Remote Control Firefox

Remote Control Firefox

Have you ever thought it would be neat to be able to control your browser from another application? Me too. In fact, I think we should be able to control all our applications from other applications.

In this post I’m going to go over a hodge podge of pieces I put together to be able to play and pause YouTube videos in Firefox by just making an HTTP POST request.

The Plan

So here is a run down of the plan to make this happen. First, create a Firefox plugin. Have the plugin look at all the tabs being opened. If a tab is a YouTube tab, add it to a list.

Next, we’ll create a page-mod for our YouTube pages. A page-mod is a script that gets added to a page from your plugin. We’re going to use it to fire functions that find the video tag on the page and pause or play them.

Now we need a way to control it. To accomplish this we’ll need two components. A client and a server. Our server will be a Ruby Sinatra application. It’s sole purpose in life is to be a queue.

The server will just take HTTP POST requests with a cmd parameter in the form data and put them in a queue. When an HTTP GET is requested on that queue, the server will pop the cmd and return it.

The client will be a page-worker. This is a hidden page for your plugin that just runs Javascript and can have some HTML as well. All this will do is loop every 500ms and fire an HTTP GET request to our server. This is actually a perfect job for WebSockets, but I wanted to prove I could do this before getting fancy.

If there is nothing in the queue, the response from the server will just be null. If there is a command, we’ll send it from our page-worker to our main plugin which will in turn loop through all our YouTube tabs, and call the appropriate function we added to it with our page-mod.

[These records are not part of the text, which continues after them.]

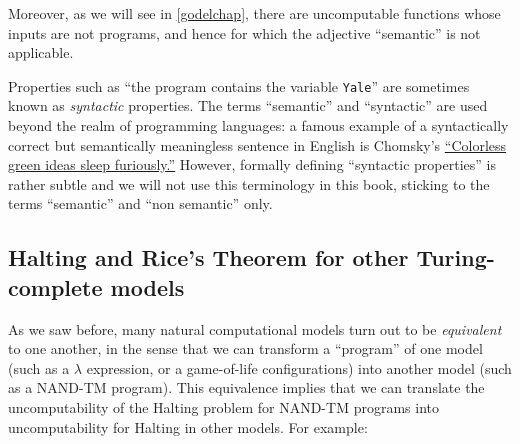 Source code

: \begin{remark}
Moreover, as we will see in \cref{godelchap}, there are uncomputable
functions whose inputs are not programs, and hence for which the
adjective ``semantic'' is not applicable.

Properties such as ``the program contains the variable \texttt{Yale}''
are sometimes known as \emph{syntactic} properties. The terms
``semantic'' and ``syntactic'' are used beyond the realm of programming
languages: a famous example of a syntactically correct but semantically
meaningless sentence in English is Chomsky's
\href{https://goo.gl/4gXoiV}{``Colorless green ideas sleep furiously.''}
However, formally defining ``syntactic properties'' is rather subtle and
we will not use this terminology in this book, sticking to the terms
``semantic'' and ``non semantic'' only.

\end{remark}

\subsection{Halting and Rice's Theorem for other Turing-complete
models}\label{Halting-and-Rices-Theorem}

As we saw before, many natural computational models turn out to be
\emph{equivalent} to one another, in the sense that we can transform a
``program'' of one model (such as a \(\lambda\) expression, or a
game-of-life configurations) into another model (such as a NAND-TM
program). This equivalence implies that we can translate the
uncomputability of the Halting problem for NAND-TM programs into
uncomputability for Halting in other models. For example:

\hypertarget{halt-tm}{}


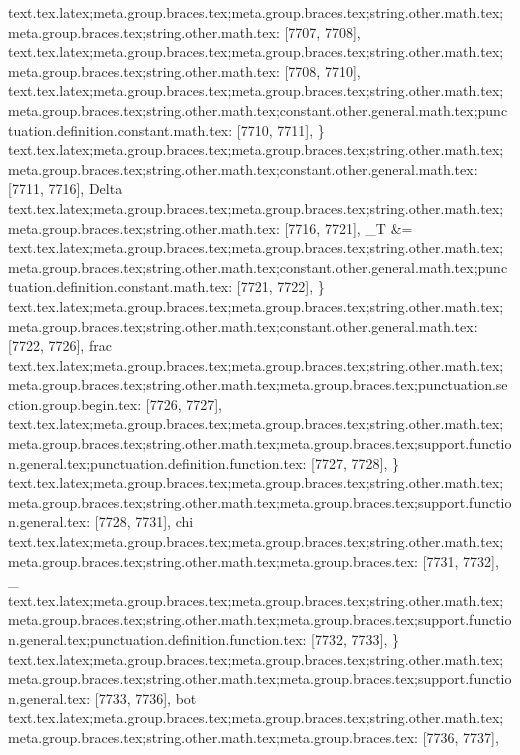 {{{{{{{{{{{{{{{{{{{{{{{{{{{{{{{{{{{{{{{{{{{{{{{{{{{{{{{{{{{{{{{{{{{{{{{{{{{{{{{{{{{{{{{{{{{{{{{{{{{{{{{{{{{{{{{{{{{{{{{{{{{{{{{{{{{{{{{{{{{{{{{{{{{{{{{{{{{{{{{{{{{{{{{{{{{{{{{{{{{{{{{{{{{{{{{{{{{{{{{{{{{{{{{{{{{{{{{{{{{text.tex.latex;meta.group.braces.tex;meta.group.braces.tex;string.other.math.tex;meta.group.braces.tex;string.other.math.tex: [7707, 7708], {
}
text.tex.latex;meta.group.braces.tex;meta.group.braces.tex;string.other.math.tex;meta.group.braces.tex;string.other.math.tex: [7708, 7710], {  }
text.tex.latex;meta.group.braces.tex;meta.group.braces.tex;string.other.math.tex;meta.group.braces.tex;string.other.math.tex;constant.other.general.math.tex;punctuation.definition.constant.math.tex: [7710, 7711], {\}
text.tex.latex;meta.group.braces.tex;meta.group.braces.tex;string.other.math.tex;meta.group.braces.tex;string.other.math.tex;constant.other.general.math.tex: [7711, 7716], {Delta}
text.tex.latex;meta.group.braces.tex;meta.group.braces.tex;string.other.math.tex;meta.group.braces.tex;string.other.math.tex: [7716, 7721], {_T &=}
text.tex.latex;meta.group.braces.tex;meta.group.braces.tex;string.other.math.tex;meta.group.braces.tex;string.other.math.tex;constant.other.general.math.tex;punctuation.definition.constant.math.tex: [7721, 7722], {\}
text.tex.latex;meta.group.braces.tex;meta.group.braces.tex;string.other.math.tex;meta.group.braces.tex;string.other.math.tex;constant.other.general.math.tex: [7722, 7726], {frac}
text.tex.latex;meta.group.braces.tex;meta.group.braces.tex;string.other.math.tex;meta.group.braces.tex;string.other.math.tex;meta.group.braces.tex;punctuation.section.group.begin.tex: [7726, 7727], {{}
text.tex.latex;meta.group.braces.tex;meta.group.braces.tex;string.other.math.tex;meta.group.braces.tex;string.other.math.tex;meta.group.braces.tex;support.function.general.tex;punctuation.definition.function.tex: [7727, 7728], {\}
text.tex.latex;meta.group.braces.tex;meta.group.braces.tex;string.other.math.tex;meta.group.braces.tex;string.other.math.tex;meta.group.braces.tex;support.function.general.tex: [7728, 7731], {chi}
text.tex.latex;meta.group.braces.tex;meta.group.braces.tex;string.other.math.tex;meta.group.braces.tex;string.other.math.tex;meta.group.braces.tex: [7731, 7732], {_}
text.tex.latex;meta.group.braces.tex;meta.group.braces.tex;string.other.math.tex;meta.group.braces.tex;string.other.math.tex;meta.group.braces.tex;support.function.general.tex;punctuation.definition.function.tex: [7732, 7733], {\}
text.tex.latex;meta.group.braces.tex;meta.group.braces.tex;string.other.math.tex;meta.group.braces.tex;string.other.math.tex;meta.group.braces.tex;support.function.general.tex: [7733, 7736], {bot}
text.tex.latex;meta.group.braces.tex;meta.group.braces.tex;string.other.math.tex;meta.group.braces.tex;string.other.math.tex;meta.group.braces.tex: [7736, 7737], { }
}}}}}}}}}}}}}}}}}}}}}}}}}}}}}}}}}}}}}}}}}}}}}}}}}}}}}}}}}}}}}}}}}}}}}}}}}}}}}}}}}}}}}}}}}}}}}}}}}}}}}}}}}}}}}}}}}}}}}}}}}}}}}}}}}}}}}}}}}}}}}}}}}}}}}}}}}}}}}}}}}}}}}}}}}}}}}}}}}}}}}}}}}}}}}}}}}}}}}}}}}}}}}}}}}}}}}}}}}}}}}}}}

Clear as mud, right? Ok, good! Lets look at the parts individually.

The Firefox Plugin

Making a Firefox plugin is an interesting concept that definitely warrants its own blog post. Here we’re just going to go over the quick and dirty getting started concepts.

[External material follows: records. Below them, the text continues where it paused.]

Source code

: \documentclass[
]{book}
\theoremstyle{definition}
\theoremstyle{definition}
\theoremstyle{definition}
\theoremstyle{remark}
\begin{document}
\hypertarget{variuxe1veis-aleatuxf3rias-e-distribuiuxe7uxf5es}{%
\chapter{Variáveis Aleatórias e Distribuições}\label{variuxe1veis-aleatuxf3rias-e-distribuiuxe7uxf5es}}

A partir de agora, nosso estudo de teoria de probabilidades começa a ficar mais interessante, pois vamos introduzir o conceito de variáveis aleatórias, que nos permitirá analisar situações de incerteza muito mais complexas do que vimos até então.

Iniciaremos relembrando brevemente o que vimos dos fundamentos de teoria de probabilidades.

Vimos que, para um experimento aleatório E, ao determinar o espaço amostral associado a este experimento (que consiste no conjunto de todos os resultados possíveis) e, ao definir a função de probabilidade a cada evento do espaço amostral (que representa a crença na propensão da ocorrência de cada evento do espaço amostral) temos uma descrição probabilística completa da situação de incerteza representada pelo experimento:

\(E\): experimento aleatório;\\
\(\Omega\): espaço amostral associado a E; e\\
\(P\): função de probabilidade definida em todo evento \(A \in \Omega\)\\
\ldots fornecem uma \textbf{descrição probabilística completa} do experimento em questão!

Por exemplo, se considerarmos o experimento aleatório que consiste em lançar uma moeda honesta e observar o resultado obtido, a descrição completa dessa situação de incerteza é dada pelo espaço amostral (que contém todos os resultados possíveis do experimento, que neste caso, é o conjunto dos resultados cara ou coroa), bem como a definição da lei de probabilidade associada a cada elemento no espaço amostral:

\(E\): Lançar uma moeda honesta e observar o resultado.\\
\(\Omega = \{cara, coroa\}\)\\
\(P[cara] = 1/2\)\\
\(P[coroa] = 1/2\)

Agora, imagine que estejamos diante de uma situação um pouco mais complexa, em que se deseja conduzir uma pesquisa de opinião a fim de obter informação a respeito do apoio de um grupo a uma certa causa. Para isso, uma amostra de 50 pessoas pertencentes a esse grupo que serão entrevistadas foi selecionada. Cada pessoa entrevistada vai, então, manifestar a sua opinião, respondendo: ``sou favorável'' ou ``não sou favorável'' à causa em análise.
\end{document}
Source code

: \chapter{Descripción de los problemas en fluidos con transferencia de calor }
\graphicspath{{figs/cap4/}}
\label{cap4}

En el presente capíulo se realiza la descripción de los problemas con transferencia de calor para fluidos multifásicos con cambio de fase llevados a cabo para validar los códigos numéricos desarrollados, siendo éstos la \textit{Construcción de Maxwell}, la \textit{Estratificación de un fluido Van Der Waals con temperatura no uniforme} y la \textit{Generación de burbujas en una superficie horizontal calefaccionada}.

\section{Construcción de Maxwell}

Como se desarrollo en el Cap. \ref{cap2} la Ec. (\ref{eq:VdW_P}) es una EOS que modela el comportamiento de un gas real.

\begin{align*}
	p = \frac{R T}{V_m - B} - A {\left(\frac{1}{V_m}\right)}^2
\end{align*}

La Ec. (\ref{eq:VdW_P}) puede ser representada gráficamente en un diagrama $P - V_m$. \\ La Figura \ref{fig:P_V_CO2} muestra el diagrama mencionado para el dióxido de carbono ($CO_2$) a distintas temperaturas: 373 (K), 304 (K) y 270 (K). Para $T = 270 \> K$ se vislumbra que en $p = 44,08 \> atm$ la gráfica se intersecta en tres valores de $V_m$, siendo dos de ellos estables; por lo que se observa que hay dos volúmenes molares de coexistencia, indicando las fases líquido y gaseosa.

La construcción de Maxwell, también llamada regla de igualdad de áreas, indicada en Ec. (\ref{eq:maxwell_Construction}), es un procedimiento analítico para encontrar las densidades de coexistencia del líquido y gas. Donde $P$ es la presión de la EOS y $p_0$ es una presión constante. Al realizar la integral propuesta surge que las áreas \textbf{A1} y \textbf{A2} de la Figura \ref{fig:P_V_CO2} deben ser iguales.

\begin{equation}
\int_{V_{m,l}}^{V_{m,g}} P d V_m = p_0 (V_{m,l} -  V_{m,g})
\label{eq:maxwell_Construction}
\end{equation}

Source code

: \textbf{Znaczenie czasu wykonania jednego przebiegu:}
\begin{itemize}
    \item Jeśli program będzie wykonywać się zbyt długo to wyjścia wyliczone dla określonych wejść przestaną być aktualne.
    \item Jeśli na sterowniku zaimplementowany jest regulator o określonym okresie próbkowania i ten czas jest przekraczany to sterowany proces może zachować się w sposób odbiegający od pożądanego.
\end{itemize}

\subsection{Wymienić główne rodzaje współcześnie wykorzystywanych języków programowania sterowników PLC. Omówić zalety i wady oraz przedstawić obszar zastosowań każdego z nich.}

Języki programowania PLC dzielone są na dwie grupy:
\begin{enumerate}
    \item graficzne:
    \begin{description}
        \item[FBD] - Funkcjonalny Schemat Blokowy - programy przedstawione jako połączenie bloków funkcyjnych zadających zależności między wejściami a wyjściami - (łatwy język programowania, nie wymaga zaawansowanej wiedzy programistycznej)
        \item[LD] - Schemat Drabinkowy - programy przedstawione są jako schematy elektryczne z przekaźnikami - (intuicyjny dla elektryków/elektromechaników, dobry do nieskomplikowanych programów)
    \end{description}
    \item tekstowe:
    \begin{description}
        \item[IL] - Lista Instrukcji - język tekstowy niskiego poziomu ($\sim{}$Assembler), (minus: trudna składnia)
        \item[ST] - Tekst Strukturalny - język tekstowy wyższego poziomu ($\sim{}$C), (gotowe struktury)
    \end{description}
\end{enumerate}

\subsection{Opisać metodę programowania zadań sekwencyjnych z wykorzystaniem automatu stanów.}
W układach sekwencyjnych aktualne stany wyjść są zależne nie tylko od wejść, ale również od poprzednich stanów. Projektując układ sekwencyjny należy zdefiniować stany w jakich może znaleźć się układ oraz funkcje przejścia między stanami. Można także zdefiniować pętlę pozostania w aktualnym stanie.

First, make sure you have node.js installed and crack open a command prompt. In the prompt run npm install -g jpm. Use sudo if you’re a Mac user or Unix wizard. This installs the Firefox plugin toolkit.

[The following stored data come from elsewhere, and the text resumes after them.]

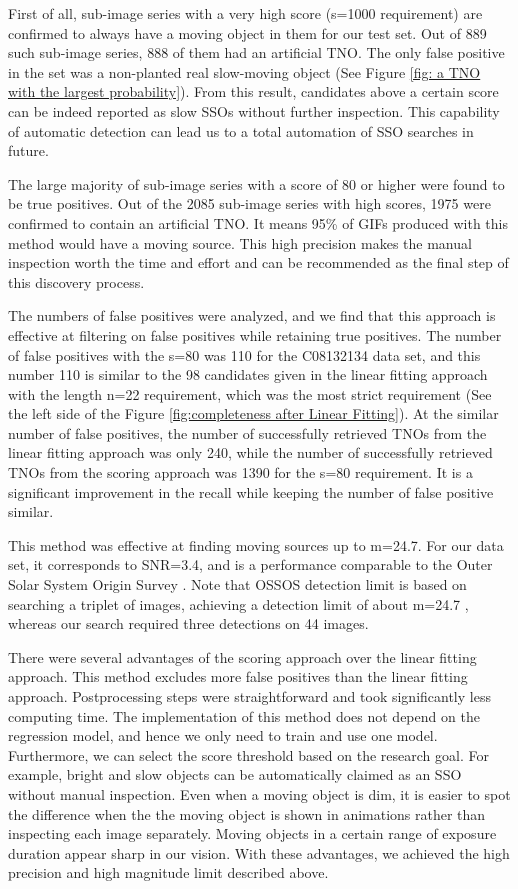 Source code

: First of all, sub-image series with a very high score (s=1000 requirement) are confirmed to always have a moving object in them for our test set.
Out of 889 such sub-image series, 888 of them had an artificial TNO.
The only false positive in the set was a non-planted real slow-moving object (See Figure \ref{fig: a TNO with the largest probability}). 
From this result, candidates above a certain score can be indeed reported as slow SSOs without further inspection.
This capability of automatic detection can lead us to a total automation of SSO searches in future.

The large majority of sub-image series with a score of 80 or higher were found to be true positives.
Out of the 2085 sub-image series with high scores, 1975 were confirmed to contain an artificial TNO.
It means 95\% of GIFs produced with this method would have a moving source.
This high precision makes the manual inspection worth the time and effort and can be recommended as the final step of this discovery process.

The numbers of false positives were analyzed, and we find that this approach is effective at filtering on false positives while retaining true positives.
The number of false positives with the s=80 was 110 for the C08132134 data set, and this number 110 is similar to the 98 candidates given in the linear fitting approach with the length n=22 requirement, which was the most strict requirement (See the left side of the Figure \ref{fig:completeness after Linear Fitting}).
At the similar number of false positives, the number of successfully retrieved TNOs from the linear fitting approach was only 240, while the number of successfully retrieved TNOs from the scoring approach was 1390 for the s=80 requirement.
It is a significant improvement in the recall while keeping the number of false positive similar.

This method was effective at finding moving sources up to m=24.7.
For our data set, it corresponds to SNR=3.4, and is a performance comparable to the Outer Solar System Origin Survey \citep{2016AJ....152...70B}.
Note that OSSOS detection limit is based on searching a triplet of images, achieving a detection limit of about m=24.7 \citep{2018ApJS..236...18B}, whereas our search required three detections on 44 images.

There were several advantages of the scoring approach over the linear fitting approach.
This method excludes more false positives than the linear fitting approach.
Postprocessing steps were straightforward and took significantly less computing time.
The implementation of this method does not depend on the regression model, and hence we only need to train and use one model.
Furthermore, we can select the score threshold based on the research goal.
For example, bright and slow objects can be automatically claimed as an SSO without manual inspection.
Even when a moving object is dim, it is easier to spot the difference when the the moving object is shown in animations rather than inspecting each image separately.
Moving objects in a certain range of exposure duration appear sharp in our vision. \citep{1997Burr}
With these advantages, we achieved the high precision and high magnitude limit described above.

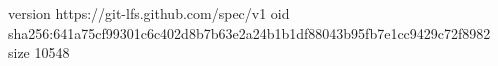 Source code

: version https://git-lfs.github.com/spec/v1
oid sha256:641a75cf99301c6c402d8b7b63e2a24b1b1df88043b95fb7e1cc9429c72f8982
size 10548

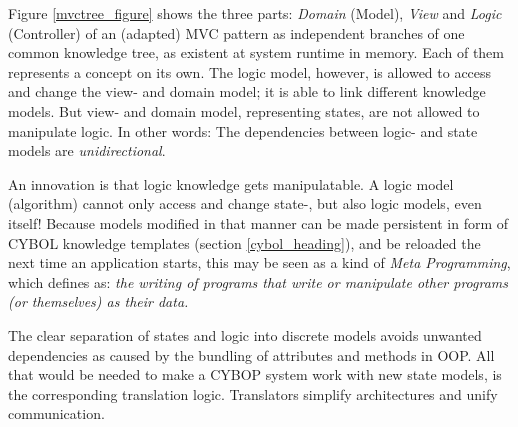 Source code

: Figure \ref{mvctree_figure} shows the three parts: \emph{Domain} (Model),
\emph{View} and \emph{Logic} (Controller) of an (adapted) MVC pattern as
independent branches of one common knowledge tree, as existent at system
runtime in memory. Each of them represents a concept on its own. The logic
model, however, is allowed to access and change the view- and domain model; it
is able to link different knowledge models. But view- and domain model,
representing states, are not allowed to manipulate logic. In other words: The
dependencies between logic- and state models are \emph{unidirectional}.

An innovation is that logic knowledge gets manipulatable. A logic model
(algorithm) cannot only access and change state-, but also logic models, even
itself! Because models modified in that manner can be made persistent in form
of CYBOL knowledge templates (section \ref{cybol_heading}), and be reloaded the
next time an application starts, this may be seen as a kind of
\emph{Meta Programming}, which \cite{wikipedia} defines as: \textit{the writing
of programs that write or manipulate other programs (or themselves) as their
data.}

The clear separation of states and logic into discrete models avoids unwanted
dependencies as caused by the bundling of attributes and methods in OOP. All
that would be needed to make a CYBOP system work with new state models, is the
corresponding translation logic. Translators \cite{hellerkunze} simplify
architectures and unify communication.
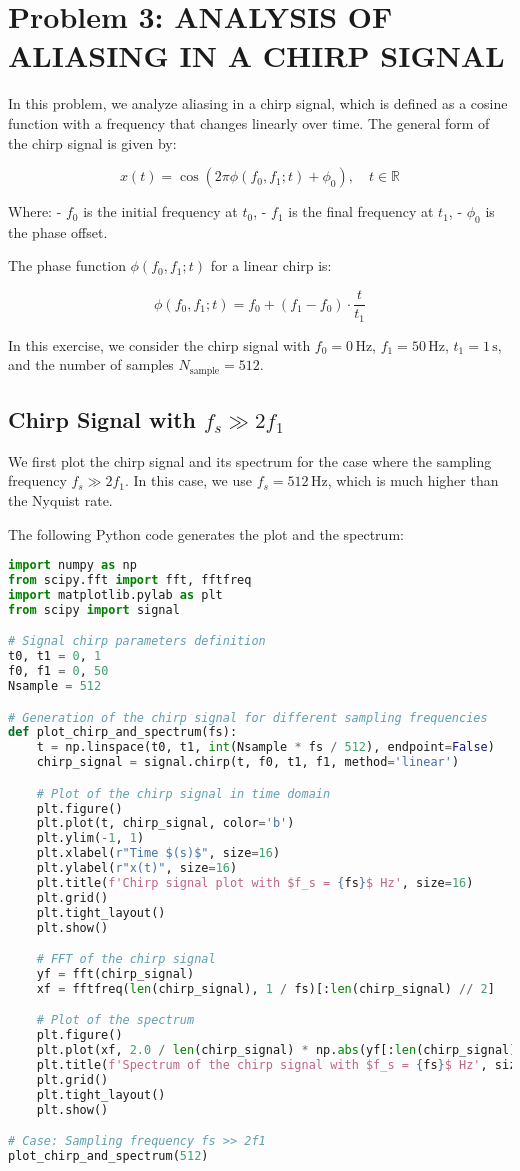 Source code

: \documentclass[10pt]{article}
\theoremstyle{definition}
\theoremstyle{remark}
\theoremstyle{definition}
\numberwithin{equation}{prob}
\begin{document}
\section{Problem 3: ANALYSIS OF ALIASING IN A CHIRP SIGNAL}
In this problem, we analyze aliasing in a chirp signal, which is defined as a cosine function with a frequency that changes linearly over time. The general form of the chirp signal is given by:

\[
x(t) = \cos\left( 2\pi \phi(f_0, f_1; t) + \phi_0 \right), \quad t \in \mathbb{R}
\]

Where:
- \( f_0 \) is the initial frequency at \( t_0 \),
- \( f_1 \) is the final frequency at \( t_1 \),
- \( \phi_0 \) is the phase offset.

The phase function \( \phi(f_0, f_1; t) \) for a linear chirp is:

\[
\phi(f_0, f_1; t) = f_0 + (f_1 - f_0) \cdot \frac{t}{t_1}
\]

In this exercise, we consider the chirp signal with \( f_0 = 0 \, \text{Hz} \), \( f_1 = 50 \, \text{Hz} \), \( t_1 = 1 \, \text{s} \), and the number of samples \( N_{\text{sample}} = 512 \).

\subsection{Chirp Signal with \( f_s \gg 2f_1 \)}
We first plot the chirp signal and its spectrum for the case where the sampling frequency \( f_s \gg 2f_1 \). In this case, we use \( f_s = 512 \, \text{Hz} \), which is much higher than the Nyquist rate.

The following Python code generates the plot and the spectrum:

\begin{lstlisting}[language=Python]
import numpy as np
from scipy.fft import fft, fftfreq
import matplotlib.pylab as plt
from scipy import signal

# Signal chirp parameters definition
t0, t1 = 0, 1
f0, f1 = 0, 50
Nsample = 512

# Generation of the chirp signal for different sampling frequencies
def plot_chirp_and_spectrum(fs):
    t = np.linspace(t0, t1, int(Nsample * fs / 512), endpoint=False)
    chirp_signal = signal.chirp(t, f0, t1, f1, method='linear')

    # Plot of the chirp signal in time domain
    plt.figure()
    plt.plot(t, chirp_signal, color='b')
    plt.ylim(-1, 1)
    plt.xlabel(r"Time $(s)$", size=16)
    plt.ylabel(r"x(t)", size=16)
    plt.title(f'Chirp signal plot with $f_s = {fs}$ Hz', size=16)
    plt.grid()
    plt.tight_layout()
    plt.show()

    # FFT of the chirp signal
    yf = fft(chirp_signal)
    xf = fftfreq(len(chirp_signal), 1 / fs)[:len(chirp_signal) // 2]

    # Plot of the spectrum
    plt.figure()
    plt.plot(xf, 2.0 / len(chirp_signal) * np.abs(yf[:len(chirp_signal) // 2]), color='b')
    plt.title(f'Spectrum of the chirp signal with $f_s = {fs}$ Hz', size=16)
    plt.grid()
    plt.tight_layout()
    plt.show()

# Case: Sampling frequency fs >> 2f1
plot_chirp_and_spectrum(512)
\end{lstlisting}
\end{document}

From there, check out Mozilla’s great Getting Started page regarding the creation of a plugin. Use it to start your own.

Once you’ve created your plugin skeleton, open up the index.js file. This is the file that your plugin starts from. The entire plugin is just Javascript! Remember, our first task is to peek at the tabs as they are opened, check their URL for YouTube, add some magic script to it and push that tab into a list.

Below is the code for getting a sneak peak at those tabs and injecting some scripts into them.

var self = require('sdk/self');
var tabs = require("sdk/tabs");
var URL = require("sdk/url").URL;

var youtubeTabs = [];

tabs.on('ready', function(tab){

  if(URL(tab.url).host == 'www.youtube.com'){

    var worker = tab.attach({
      contentScriptFile: self.data.url('youtube.js')
    });

    var obj = {'tab': tab, 'worker': worker};
    youtubeTabs.push(obj);

  }
});

In the first few lines of code you can see us pulling in some plugin SDK elements. The self var lets us get access to other files in our plugin.

The tabs var lets us control the tabs within Firefox, and the URL var lets us do some work with URLs that would otherwise be tedious and annoying.

Next we setup an array to hold our YouTube tabs. Then, using the tabs.on('ready') event we watch for new tabs that are ready to rock. Once they are, we use URL to check if they are YouTube tabs. If it’s not a YouTube tab, we don’t really care and move on.

If it is a YouTube tab, we attach a script to it, make a small object that keeps track of the tab and the script, then stuff it into our array for later use.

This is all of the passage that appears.